Worth seeing: | for a harrowing 1st-person experience of what it's like to be hunted, without any real drama or a true sense of the scale or reason for the tragedy |
Director: | Erik Poppe |
Featuring: | Andrea Berntzen, Ada Otilde Eide, Aleksander Holmen, Brede Fristad, Elli Rhiannon Müller Osborne, Ingeborg Enes Kjevik, Jenny Svennevig, Magnus Moen, Sorosh Sadat |
Length: | 97 minutes |
Certificate: | 15 |
Country: | Norway |
Released: | 26th October 2018 |
WHAT’S IT ABOUT?
On 22nd July 2011, hundreds of young members of Norway’s ruling Labour party were enjoying a summer camp on the island of Utøya, west of the capital Oslo.
News came through of an explosion outside the prime minister’s office in the capital. As they were waiting for details, loud pops were heard. In the distance, but getting closer. Gunfire.
Screaming youngsters scattered across the island, into the woods, down the cliffs to the beach, as a distant figure, dressed in a police uniform, hunted them with an apparently endless supply of ammunition.
In this film, we follow a youth worker, Kaja (Andrea Berntzen), as she tries to lead a group to safety and breaks away only to find her sister, during what seems to be an interminable wait for help to arrive from the mainland.
WHAT’S IT LIKE?
The characters and story at the heart of this film are fictionalised but the background – the terrifying attack by a white-extremist terrorist – is very real.
Told almost in real-time, in a single shot, through a hand-held camera that’s never more than a few feet from Kaja’s face, this is a harrowing account of what it must feel like to be hunted by unknown attackers with no protection and no idea when – or whether – help might arrive.
It’s been a little over seven years since the tragic murder of 77 people – 8 in the bomb in Oslo and 69 on the island – and two films about the incident have come along at once.
One is by the United 93 and Captain Phillips director Paul Greengrass, who’s no stranger to bringing terrifying real-life stories to the big screen, with his visceral, inimitable hand-held camera, putting the viewer right in the heart of the action.
This is the other one – but Erik Poppe’s film seems more like the work of Paul Greengrass than Greengrass’s own film on the subject.

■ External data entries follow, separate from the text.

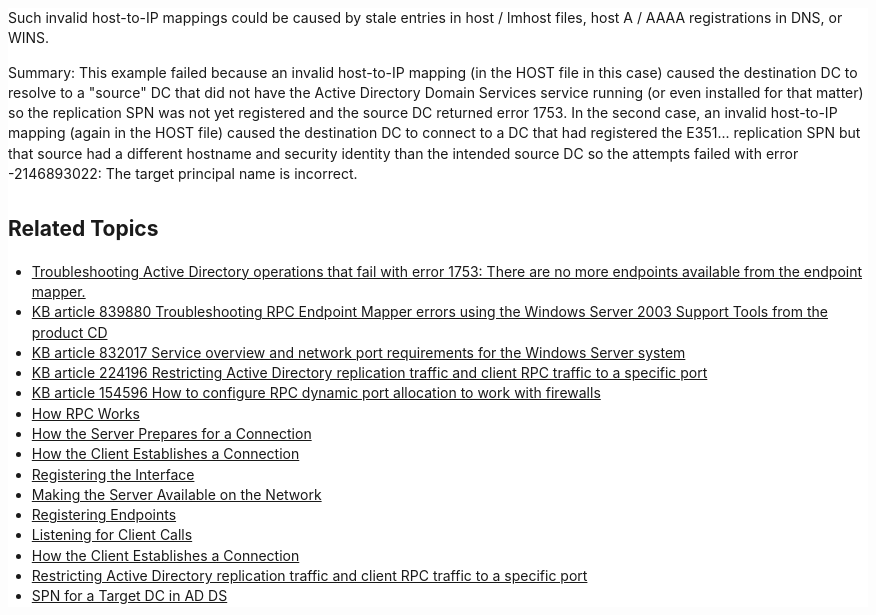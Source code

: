 Such invalid host-to-IP mappings could be caused by stale entries in host / lmhost files, host A / AAAA registrations in DNS, or WINS.

Summary: This example failed because an invalid host-to-IP mapping (in the HOST file in this case) caused the destination DC to resolve to a "source" DC that did not have the Active Directory Domain Services service running (or even installed for that matter) so the replication SPN was not yet registered and the source DC returned error 1753. In the second case, an invalid host-to-IP mapping (again in the HOST file) caused the destination DC to connect to a DC that had registered the E351... replication SPN but that source had a different hostname and security identity than the intended source DC so the attempts failed with error -2146893022: The target principal name is incorrect.

## Related Topics

* [Troubleshooting Active Directory operations that fail with error 1753: There are no more endpoints available from the endpoint mapper.](https://support.microsoft.com/kb/2089874)
* [KB article 839880 Troubleshooting RPC Endpoint Mapper errors using the Windows Server 2003 Support Tools from the product CD](/windows/client-management/troubleshoot-tcpip-rpc-errors)
* [KB article 832017 Service overview and network port requirements for the Windows Server system](https://support.microsoft.com/kb/832017/)
* [KB article 224196 Restricting Active Directory replication traffic and client RPC traffic to a specific port](https://support.microsoft.com/kb/224196/)
* [KB article 154596 How to configure RPC dynamic port allocation to work with firewalls](https://support.microsoft.com/kb/154596)
* [How RPC Works](/windows/win32/rpc/how-rpc-works)
* [How the Server Prepares for a Connection](/windows/win32/rpc/how-the-server-prepares-for-a-connection)
* [How the Client Establishes a Connection](/windows/win32/rpc/how-the-client-establishes-a-connection)
* [Registering the Interface](/windows/win32/rpc/registering-the-interface)
* [Making the Server Available on the Network](/windows/win32/rpc/making-the-server-available-on-the-network)
* [Registering Endpoints](/windows/win32/rpc/registering-endpoints)
* [Listening for Client Calls](/windows/win32/rpc/listening-for-client-calls)
* [How the Client Establishes a Connection](/windows/win32/rpc/how-the-client-establishes-a-connection)
* [Restricting Active Directory replication traffic and client RPC traffic to a specific port](https://support.microsoft.com/kb/224196)
* [SPN for a Target DC in AD DS](/openspecs/windows_protocols/ms-drsr/41efc56e-0007-4e88-bafe-d7af61efd91f)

While the British director gives equal screen time to the attack, the police investigation and the court-case, each one putting the killer very much at the heart of the action, Poppe follows one teenager as she tries to get herself and her sister to safety – but without ever showing us the gunman or considering why he was doing what he was doing.
There’s a sense in which this dehumanises the killer – we are not even told his name, not even in the closing captions – and rightly shunts him to the dark corners of history where he should be forgotten, giving prominence only to the heroes of the day. But the technique also serves to deliver a somewhat nihilistic thriller – it’s a nail-bitingly tense, chilling hour and a half but it’s one, long, riveting action scene with no real drama.

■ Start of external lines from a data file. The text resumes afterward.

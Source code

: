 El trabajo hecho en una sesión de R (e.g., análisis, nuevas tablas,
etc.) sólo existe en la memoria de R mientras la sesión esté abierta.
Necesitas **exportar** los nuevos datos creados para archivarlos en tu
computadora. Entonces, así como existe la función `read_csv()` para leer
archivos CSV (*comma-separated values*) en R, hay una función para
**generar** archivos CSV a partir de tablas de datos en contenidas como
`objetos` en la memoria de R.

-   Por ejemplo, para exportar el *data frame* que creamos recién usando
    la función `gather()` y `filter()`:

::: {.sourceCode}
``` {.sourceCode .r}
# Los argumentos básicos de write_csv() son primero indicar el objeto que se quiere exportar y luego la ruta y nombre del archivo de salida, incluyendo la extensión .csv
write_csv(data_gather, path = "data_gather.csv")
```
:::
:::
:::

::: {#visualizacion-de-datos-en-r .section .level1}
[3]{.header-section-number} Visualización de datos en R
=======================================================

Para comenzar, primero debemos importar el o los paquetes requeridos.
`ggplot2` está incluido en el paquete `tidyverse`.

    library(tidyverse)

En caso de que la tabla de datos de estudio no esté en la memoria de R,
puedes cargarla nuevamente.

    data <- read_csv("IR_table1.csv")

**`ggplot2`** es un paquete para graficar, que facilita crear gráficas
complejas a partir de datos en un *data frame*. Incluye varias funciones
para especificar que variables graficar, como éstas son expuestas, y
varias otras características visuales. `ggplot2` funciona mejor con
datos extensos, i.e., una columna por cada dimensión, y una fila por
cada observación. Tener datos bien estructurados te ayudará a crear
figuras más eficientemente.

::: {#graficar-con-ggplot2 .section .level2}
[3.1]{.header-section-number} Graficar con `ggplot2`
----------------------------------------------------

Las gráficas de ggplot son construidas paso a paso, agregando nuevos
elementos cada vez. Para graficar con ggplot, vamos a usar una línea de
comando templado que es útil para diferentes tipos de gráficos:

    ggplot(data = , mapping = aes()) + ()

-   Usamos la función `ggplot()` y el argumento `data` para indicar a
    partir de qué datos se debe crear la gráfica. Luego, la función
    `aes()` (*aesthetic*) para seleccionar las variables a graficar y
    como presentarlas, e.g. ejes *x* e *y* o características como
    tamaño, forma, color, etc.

In the Greengrass film, we get to meet the killer and find out what he thinks he’s trying to achieve. But we also meet a teenager who was critically wounded and follow his journey to recovery as he builds up to the moment when he can confront his nemesis in court.

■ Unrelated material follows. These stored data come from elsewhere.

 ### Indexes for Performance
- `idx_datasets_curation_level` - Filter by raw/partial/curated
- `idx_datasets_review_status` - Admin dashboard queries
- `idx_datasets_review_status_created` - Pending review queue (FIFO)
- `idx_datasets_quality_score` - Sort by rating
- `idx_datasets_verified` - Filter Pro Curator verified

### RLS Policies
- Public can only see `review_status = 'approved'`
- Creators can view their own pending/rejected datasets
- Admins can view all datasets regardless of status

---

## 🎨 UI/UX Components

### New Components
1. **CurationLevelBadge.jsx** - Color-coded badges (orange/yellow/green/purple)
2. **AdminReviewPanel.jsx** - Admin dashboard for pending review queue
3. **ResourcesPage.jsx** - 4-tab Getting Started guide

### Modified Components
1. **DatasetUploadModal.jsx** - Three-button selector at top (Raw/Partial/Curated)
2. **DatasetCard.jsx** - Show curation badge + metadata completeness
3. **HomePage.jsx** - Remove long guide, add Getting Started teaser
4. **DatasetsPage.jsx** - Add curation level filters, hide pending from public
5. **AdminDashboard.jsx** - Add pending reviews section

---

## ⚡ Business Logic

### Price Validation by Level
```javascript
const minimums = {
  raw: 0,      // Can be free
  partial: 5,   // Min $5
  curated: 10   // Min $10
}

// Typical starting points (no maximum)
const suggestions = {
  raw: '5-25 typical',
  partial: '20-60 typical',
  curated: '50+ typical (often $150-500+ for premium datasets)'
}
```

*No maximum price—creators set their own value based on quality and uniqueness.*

Here, however, there’s no character arc – no cinematic journey – no discovery – just a single, lengthy burst of panic in which, in truth, survival comes down to nothing more than luck. A piece of drama is generally more satisfying if the viewer has a sense that the fate of the protagonist is in their own hands, rather than in someone else’s.
And while we’re given a string of effective cinematic moments, it often feels like we’re watching someone playing a video game, as they progress from one level to the next – first lead this group of people out of the building – now lead this group of people to the forest – now return to the camp to find your sister – and so on.
And by following a single character – and the small group of teenagers she encounters – we never get a true sense of the scale of the tragedy that was unfolding.
The up-close, Greengrass-style of camera-work is an effective tool, but it usually represents someone’s point of view – but whose is it here? This film is less told from Kaja’s point of view as it is from that of an unseen individual, who follows her around the whole time without directly interacting with her.
A set of closing captions are all that can put the attack into context, but they offer no real insight into the horrific events of 22nd July 2011. The most profound thing they can tell us is the somewhat unsurprising revelation that violent, right-wing, white-supremicist terrorism is bad.